[What you have to do]
Report each line of the records below that holds the word "foone".

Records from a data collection
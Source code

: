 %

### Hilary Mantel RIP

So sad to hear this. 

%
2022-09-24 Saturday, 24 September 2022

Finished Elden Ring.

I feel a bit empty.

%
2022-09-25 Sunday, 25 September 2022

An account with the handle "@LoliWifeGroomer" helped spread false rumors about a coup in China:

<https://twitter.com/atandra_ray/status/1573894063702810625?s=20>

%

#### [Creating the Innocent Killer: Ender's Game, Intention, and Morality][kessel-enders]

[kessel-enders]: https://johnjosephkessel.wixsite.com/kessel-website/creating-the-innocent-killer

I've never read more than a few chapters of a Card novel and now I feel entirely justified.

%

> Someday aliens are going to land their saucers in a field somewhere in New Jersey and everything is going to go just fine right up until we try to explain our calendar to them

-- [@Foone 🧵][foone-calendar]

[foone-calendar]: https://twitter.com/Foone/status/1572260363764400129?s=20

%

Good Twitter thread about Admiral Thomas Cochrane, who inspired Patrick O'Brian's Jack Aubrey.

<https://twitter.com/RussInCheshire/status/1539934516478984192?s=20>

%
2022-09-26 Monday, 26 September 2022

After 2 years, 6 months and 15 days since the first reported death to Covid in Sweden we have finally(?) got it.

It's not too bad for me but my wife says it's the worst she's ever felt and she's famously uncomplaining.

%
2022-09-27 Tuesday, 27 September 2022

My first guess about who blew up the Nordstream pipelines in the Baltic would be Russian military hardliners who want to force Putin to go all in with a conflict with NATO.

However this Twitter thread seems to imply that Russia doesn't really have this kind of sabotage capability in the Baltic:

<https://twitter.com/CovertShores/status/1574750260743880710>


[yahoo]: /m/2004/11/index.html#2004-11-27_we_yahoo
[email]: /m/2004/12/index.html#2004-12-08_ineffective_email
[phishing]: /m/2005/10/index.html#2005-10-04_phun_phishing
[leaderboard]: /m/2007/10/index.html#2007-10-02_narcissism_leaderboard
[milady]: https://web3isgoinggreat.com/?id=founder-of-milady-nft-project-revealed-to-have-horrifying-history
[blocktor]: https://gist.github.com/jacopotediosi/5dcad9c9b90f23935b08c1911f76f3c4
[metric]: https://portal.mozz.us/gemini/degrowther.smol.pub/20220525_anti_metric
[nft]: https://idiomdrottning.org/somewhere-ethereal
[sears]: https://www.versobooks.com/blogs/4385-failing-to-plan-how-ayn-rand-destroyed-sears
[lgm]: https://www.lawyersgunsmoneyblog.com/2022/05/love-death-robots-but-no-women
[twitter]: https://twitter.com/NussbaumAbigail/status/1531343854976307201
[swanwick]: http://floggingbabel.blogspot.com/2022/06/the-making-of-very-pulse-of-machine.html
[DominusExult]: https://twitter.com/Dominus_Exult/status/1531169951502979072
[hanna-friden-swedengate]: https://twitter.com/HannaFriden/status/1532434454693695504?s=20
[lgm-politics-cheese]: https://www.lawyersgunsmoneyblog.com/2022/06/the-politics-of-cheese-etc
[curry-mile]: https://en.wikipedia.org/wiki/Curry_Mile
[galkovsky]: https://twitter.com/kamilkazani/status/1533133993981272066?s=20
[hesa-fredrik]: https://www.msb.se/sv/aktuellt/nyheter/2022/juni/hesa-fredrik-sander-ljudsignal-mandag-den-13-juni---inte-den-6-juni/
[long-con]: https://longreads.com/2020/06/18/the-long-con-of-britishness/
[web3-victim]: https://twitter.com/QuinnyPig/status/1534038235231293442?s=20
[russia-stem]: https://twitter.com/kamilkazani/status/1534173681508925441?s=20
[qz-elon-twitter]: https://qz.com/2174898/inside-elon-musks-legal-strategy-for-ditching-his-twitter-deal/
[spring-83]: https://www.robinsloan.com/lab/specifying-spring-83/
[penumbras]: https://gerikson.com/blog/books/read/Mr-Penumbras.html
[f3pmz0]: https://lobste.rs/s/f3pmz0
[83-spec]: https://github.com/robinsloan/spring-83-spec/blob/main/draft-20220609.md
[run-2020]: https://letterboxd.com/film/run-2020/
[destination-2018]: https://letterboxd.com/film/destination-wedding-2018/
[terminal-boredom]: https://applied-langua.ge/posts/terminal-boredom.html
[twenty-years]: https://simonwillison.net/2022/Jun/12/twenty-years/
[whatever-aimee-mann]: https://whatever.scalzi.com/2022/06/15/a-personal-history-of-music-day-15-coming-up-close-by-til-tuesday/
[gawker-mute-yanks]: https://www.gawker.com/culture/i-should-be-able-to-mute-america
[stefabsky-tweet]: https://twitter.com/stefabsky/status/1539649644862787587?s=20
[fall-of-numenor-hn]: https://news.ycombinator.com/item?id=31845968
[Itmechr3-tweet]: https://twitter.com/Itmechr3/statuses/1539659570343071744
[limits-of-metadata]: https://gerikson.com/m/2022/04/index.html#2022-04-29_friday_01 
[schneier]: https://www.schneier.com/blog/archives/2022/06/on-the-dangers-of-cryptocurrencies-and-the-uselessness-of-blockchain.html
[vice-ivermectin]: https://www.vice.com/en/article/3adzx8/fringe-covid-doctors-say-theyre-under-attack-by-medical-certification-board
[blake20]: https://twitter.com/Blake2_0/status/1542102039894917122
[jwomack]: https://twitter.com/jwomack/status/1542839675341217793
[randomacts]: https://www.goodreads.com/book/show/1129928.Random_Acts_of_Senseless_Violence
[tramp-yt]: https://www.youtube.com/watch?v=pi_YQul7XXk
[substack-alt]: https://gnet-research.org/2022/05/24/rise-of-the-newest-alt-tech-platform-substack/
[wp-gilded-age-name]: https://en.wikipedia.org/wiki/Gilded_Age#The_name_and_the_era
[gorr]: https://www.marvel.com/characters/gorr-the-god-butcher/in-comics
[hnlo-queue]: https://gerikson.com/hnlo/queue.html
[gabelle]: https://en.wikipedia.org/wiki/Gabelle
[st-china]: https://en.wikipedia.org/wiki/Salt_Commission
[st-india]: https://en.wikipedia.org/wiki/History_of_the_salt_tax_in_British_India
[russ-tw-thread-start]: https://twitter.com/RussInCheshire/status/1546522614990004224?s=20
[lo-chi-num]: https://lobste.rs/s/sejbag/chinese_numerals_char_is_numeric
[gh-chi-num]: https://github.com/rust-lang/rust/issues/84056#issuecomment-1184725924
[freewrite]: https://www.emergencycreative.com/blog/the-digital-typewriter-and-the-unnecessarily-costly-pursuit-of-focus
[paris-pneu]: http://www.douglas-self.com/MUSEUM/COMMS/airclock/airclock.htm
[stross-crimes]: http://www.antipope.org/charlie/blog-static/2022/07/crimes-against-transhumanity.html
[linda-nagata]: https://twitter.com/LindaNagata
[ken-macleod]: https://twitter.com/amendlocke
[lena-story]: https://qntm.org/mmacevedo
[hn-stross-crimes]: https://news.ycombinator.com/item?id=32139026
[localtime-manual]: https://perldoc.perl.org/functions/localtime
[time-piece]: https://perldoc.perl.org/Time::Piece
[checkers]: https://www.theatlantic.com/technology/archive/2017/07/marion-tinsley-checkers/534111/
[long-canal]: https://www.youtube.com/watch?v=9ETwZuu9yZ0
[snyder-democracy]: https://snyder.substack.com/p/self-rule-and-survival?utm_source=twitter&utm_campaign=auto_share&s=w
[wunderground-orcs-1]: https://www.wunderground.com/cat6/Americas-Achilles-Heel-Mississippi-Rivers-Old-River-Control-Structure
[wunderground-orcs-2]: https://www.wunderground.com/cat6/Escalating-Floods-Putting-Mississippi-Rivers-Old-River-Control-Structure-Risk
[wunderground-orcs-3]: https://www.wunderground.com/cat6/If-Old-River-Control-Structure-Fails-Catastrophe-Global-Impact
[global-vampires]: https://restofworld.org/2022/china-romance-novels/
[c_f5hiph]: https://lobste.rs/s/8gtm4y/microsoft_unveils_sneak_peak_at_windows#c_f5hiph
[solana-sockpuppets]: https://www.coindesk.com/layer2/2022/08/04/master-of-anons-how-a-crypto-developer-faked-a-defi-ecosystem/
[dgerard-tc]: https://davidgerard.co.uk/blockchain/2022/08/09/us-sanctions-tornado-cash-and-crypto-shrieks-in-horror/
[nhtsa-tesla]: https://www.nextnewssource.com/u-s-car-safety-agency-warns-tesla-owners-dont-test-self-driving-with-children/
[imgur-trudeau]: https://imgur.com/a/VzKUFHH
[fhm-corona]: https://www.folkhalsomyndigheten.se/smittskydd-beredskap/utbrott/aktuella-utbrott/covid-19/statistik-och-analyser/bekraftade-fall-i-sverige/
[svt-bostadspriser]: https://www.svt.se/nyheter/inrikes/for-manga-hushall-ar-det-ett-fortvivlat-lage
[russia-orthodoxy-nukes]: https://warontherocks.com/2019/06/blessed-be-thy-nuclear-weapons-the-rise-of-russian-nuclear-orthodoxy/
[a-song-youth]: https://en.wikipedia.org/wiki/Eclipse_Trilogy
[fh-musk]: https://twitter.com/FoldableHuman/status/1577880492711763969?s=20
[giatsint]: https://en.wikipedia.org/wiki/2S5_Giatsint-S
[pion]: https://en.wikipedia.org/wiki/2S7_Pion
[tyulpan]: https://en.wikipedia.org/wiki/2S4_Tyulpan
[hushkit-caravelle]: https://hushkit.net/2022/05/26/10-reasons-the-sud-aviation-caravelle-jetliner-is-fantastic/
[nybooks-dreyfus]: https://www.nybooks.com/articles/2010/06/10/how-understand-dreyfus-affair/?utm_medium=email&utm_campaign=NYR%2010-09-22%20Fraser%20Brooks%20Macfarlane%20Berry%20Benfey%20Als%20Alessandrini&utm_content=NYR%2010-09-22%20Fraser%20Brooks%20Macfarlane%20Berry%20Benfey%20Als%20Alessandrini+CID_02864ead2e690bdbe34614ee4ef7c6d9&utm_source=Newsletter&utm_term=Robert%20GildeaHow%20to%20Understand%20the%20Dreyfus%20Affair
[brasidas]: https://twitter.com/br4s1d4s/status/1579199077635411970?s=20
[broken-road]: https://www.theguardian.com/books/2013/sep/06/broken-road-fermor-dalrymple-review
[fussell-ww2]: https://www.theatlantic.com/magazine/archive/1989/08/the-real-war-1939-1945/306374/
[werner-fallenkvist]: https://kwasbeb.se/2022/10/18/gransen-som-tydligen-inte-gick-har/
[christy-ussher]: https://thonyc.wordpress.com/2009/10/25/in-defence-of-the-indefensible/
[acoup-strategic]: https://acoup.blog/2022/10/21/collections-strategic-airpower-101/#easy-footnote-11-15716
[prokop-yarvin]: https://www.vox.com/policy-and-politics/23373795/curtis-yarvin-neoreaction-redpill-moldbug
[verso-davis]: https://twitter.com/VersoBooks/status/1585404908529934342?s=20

[Exercise response]
-- [@Foone 🧵][foone-calendar]
[foone-calendar]: https://twitter.com/Foone/status/1572260363764400129?s=20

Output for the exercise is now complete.